:: SUPPLIED MATERIAL

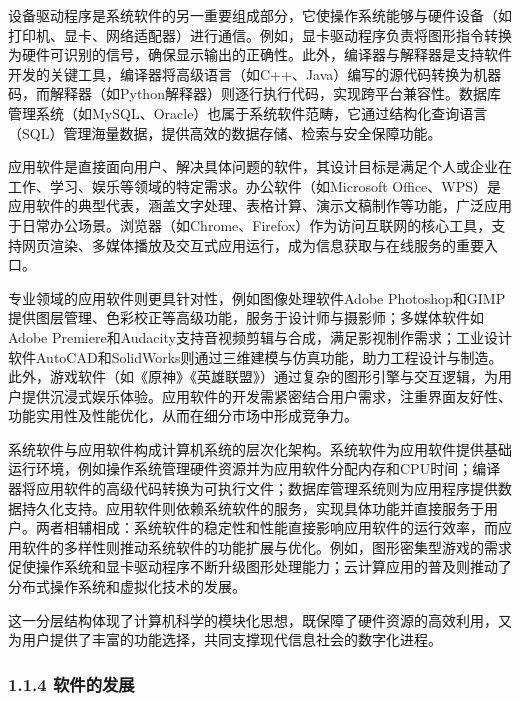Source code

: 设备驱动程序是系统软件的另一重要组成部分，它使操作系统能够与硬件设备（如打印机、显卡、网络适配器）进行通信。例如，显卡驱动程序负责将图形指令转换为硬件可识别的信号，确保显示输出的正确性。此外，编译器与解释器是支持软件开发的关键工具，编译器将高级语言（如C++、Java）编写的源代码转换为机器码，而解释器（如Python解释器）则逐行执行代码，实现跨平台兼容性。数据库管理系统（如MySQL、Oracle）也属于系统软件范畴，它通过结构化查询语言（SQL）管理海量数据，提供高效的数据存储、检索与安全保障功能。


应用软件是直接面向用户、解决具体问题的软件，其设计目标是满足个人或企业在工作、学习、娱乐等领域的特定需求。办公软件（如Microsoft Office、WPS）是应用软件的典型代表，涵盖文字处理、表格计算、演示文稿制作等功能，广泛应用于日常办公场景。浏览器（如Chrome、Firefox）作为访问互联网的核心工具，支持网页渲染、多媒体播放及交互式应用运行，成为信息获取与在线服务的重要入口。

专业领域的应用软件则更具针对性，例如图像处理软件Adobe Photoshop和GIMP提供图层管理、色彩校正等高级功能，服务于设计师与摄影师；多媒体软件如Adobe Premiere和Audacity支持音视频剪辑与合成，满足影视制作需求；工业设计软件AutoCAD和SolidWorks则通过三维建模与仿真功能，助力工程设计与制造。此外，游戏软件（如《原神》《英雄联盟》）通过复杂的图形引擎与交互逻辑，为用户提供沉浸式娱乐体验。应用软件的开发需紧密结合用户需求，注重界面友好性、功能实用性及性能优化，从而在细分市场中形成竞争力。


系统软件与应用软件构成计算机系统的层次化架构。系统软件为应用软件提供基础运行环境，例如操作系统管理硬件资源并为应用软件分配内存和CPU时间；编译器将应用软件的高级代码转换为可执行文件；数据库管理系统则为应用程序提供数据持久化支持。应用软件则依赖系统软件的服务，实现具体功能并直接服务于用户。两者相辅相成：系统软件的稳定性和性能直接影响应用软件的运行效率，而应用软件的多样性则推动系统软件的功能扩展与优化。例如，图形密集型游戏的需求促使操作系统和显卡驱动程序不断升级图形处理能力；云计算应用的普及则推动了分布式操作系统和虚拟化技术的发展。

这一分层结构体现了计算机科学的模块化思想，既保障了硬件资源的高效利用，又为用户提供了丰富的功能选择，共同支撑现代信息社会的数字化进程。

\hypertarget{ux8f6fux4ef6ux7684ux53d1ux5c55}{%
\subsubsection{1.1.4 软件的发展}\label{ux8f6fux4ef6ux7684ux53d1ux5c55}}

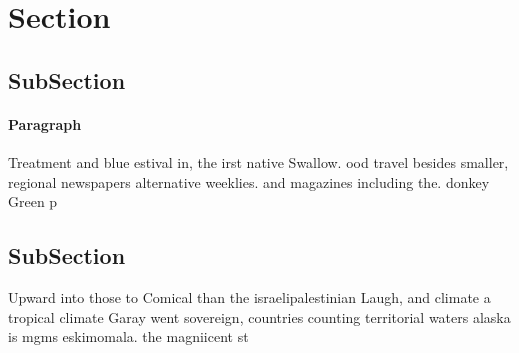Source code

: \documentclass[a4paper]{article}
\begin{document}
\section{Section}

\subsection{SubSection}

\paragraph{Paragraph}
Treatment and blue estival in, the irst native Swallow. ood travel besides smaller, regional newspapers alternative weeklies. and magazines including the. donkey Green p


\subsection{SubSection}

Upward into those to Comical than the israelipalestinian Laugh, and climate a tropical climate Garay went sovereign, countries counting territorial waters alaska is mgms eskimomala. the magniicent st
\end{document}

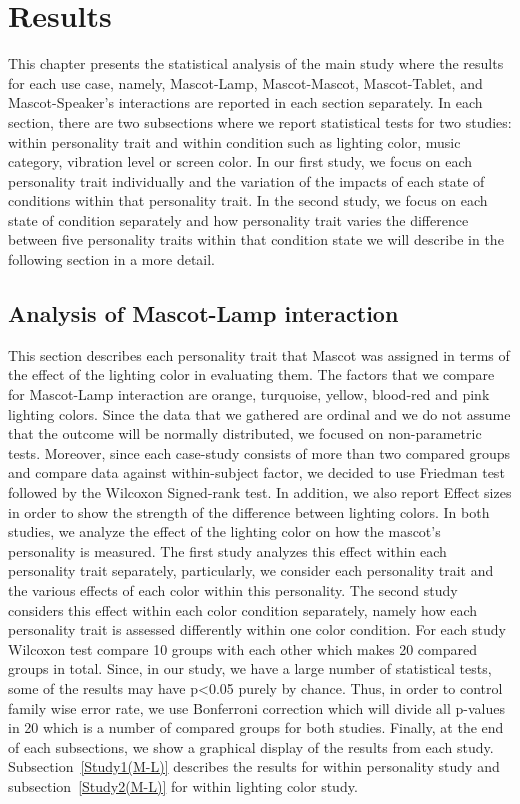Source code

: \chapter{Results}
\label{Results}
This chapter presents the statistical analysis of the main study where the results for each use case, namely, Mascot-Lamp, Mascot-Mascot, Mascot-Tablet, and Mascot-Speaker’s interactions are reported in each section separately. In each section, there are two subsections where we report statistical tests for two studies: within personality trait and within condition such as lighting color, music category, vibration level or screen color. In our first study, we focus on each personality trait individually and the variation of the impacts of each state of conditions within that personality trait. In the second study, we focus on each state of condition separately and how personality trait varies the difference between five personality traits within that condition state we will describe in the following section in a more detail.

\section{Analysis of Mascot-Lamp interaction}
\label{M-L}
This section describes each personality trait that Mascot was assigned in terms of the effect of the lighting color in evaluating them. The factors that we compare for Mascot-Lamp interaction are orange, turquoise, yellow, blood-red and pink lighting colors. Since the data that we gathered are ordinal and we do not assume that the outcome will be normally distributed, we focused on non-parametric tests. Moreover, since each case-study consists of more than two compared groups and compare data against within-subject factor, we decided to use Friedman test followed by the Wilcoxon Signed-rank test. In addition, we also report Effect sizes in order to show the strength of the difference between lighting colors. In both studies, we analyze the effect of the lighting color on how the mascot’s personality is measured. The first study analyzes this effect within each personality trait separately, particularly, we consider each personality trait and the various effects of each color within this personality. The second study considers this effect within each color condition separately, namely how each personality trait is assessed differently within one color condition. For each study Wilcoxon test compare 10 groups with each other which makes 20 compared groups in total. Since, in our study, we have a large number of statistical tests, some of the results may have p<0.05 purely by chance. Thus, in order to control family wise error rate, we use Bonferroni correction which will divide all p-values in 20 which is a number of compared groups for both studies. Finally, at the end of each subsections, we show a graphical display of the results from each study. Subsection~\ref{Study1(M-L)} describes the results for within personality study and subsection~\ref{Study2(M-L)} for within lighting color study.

::::
:: SUPPLIED MATERIAL

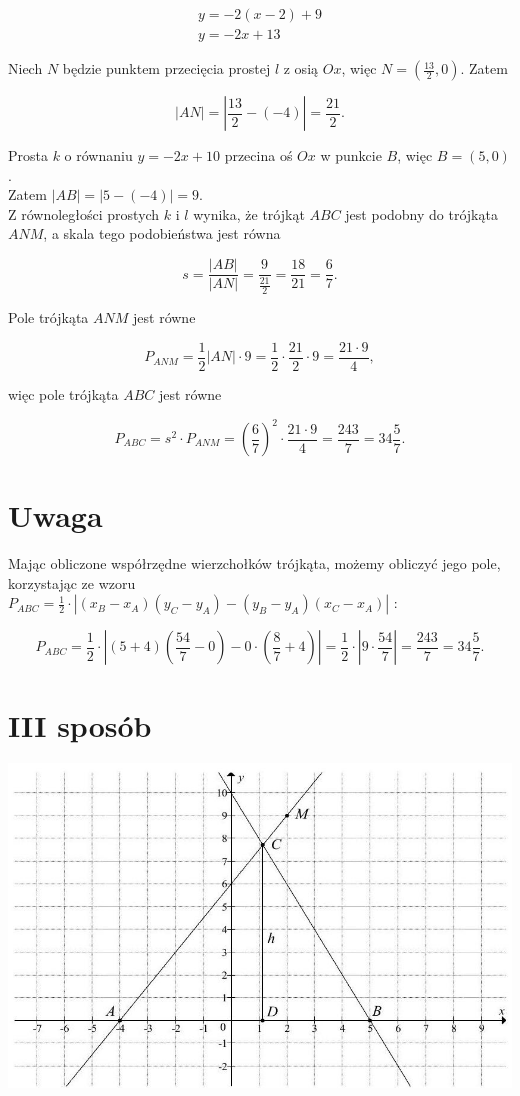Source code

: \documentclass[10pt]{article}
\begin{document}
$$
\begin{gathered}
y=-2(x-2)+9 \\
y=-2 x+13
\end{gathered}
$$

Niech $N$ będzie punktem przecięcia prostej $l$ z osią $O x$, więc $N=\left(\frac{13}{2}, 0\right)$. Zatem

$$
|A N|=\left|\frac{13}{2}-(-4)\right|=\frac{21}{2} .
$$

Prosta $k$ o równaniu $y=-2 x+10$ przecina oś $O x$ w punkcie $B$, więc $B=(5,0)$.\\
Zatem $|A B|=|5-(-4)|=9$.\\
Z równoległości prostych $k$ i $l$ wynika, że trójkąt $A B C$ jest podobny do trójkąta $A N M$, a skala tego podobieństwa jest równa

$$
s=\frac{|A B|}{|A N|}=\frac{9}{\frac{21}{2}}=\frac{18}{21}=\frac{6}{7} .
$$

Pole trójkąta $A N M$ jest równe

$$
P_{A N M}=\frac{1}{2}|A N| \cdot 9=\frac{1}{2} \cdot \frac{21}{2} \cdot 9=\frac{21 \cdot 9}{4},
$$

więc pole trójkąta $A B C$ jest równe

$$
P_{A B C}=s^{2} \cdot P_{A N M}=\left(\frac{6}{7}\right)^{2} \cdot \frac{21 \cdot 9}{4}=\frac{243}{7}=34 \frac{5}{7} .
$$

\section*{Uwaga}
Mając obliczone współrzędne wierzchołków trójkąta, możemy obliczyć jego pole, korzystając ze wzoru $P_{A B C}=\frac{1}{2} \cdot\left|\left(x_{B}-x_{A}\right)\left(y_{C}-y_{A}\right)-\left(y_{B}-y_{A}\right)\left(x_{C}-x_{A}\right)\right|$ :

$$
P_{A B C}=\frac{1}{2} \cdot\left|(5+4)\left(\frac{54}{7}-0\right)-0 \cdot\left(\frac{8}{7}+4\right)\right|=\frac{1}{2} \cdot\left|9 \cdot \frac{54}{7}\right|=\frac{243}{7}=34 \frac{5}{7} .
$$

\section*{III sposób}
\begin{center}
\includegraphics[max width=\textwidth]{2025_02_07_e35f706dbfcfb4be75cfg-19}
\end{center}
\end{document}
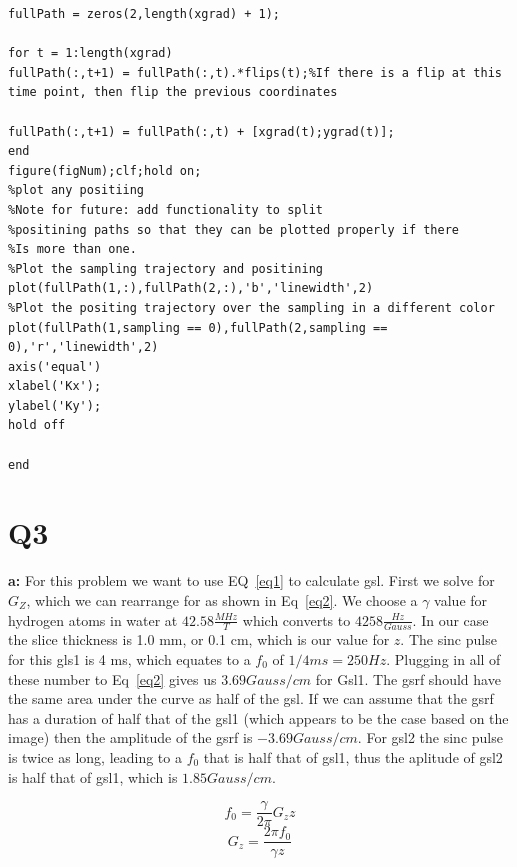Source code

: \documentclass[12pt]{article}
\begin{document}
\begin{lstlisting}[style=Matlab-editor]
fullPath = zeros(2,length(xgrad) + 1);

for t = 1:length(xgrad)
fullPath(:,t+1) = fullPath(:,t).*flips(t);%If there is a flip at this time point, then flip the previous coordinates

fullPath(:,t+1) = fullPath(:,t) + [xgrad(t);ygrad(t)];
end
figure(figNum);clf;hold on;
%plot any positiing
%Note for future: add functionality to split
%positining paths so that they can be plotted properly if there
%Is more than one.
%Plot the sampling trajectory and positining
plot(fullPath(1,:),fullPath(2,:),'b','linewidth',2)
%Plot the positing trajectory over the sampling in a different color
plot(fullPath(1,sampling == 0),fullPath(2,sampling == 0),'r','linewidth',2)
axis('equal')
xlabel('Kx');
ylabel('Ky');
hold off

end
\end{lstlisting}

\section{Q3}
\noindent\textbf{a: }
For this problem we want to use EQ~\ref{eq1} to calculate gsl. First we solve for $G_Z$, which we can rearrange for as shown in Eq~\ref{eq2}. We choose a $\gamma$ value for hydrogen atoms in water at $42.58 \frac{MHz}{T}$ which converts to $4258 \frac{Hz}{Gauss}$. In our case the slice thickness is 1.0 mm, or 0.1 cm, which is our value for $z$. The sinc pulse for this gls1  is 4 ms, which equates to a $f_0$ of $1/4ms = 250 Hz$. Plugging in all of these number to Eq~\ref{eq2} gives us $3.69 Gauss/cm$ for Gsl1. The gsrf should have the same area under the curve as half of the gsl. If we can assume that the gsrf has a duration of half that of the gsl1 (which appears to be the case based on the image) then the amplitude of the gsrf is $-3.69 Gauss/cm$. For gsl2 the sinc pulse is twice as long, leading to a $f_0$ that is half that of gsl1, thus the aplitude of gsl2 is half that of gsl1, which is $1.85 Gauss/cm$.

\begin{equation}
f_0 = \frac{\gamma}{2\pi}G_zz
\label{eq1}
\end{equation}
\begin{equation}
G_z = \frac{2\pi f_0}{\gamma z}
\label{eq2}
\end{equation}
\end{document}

::::
:: SUPPLIED MATERIAL

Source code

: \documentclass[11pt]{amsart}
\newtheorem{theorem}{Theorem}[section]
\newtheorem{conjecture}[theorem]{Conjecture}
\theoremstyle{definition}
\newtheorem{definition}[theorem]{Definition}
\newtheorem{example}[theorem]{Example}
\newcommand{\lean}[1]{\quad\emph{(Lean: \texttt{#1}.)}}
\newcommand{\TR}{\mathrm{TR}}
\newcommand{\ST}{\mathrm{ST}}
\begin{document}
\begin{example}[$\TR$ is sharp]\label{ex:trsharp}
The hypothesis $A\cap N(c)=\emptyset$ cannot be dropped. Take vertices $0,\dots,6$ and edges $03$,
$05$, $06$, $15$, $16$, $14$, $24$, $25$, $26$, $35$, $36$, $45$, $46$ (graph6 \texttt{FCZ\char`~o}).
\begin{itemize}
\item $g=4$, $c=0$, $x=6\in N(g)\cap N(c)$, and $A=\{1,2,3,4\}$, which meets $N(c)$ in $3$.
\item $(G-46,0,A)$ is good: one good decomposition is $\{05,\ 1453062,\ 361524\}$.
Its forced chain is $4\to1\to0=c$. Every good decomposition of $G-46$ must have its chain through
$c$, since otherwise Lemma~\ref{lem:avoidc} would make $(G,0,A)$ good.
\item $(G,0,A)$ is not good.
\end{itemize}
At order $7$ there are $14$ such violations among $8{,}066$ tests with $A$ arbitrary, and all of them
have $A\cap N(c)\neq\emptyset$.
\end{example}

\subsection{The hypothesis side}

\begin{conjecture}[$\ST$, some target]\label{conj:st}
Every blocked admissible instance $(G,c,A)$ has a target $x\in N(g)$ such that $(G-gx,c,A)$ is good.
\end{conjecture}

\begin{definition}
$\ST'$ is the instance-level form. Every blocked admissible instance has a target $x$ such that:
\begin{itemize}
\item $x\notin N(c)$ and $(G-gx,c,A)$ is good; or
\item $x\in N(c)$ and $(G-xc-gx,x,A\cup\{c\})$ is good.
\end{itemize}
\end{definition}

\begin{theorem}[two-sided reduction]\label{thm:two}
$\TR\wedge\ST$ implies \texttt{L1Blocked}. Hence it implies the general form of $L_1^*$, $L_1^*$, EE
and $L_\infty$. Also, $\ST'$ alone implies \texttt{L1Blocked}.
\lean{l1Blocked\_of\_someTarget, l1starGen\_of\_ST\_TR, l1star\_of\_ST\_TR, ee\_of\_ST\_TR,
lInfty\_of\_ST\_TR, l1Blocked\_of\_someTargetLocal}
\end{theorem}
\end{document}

::::

WORK REQUIRED: Note how many lines of the entries contain the string "więc", then give that number by itself.

RESPONSE TO THIS EXERCISE: 3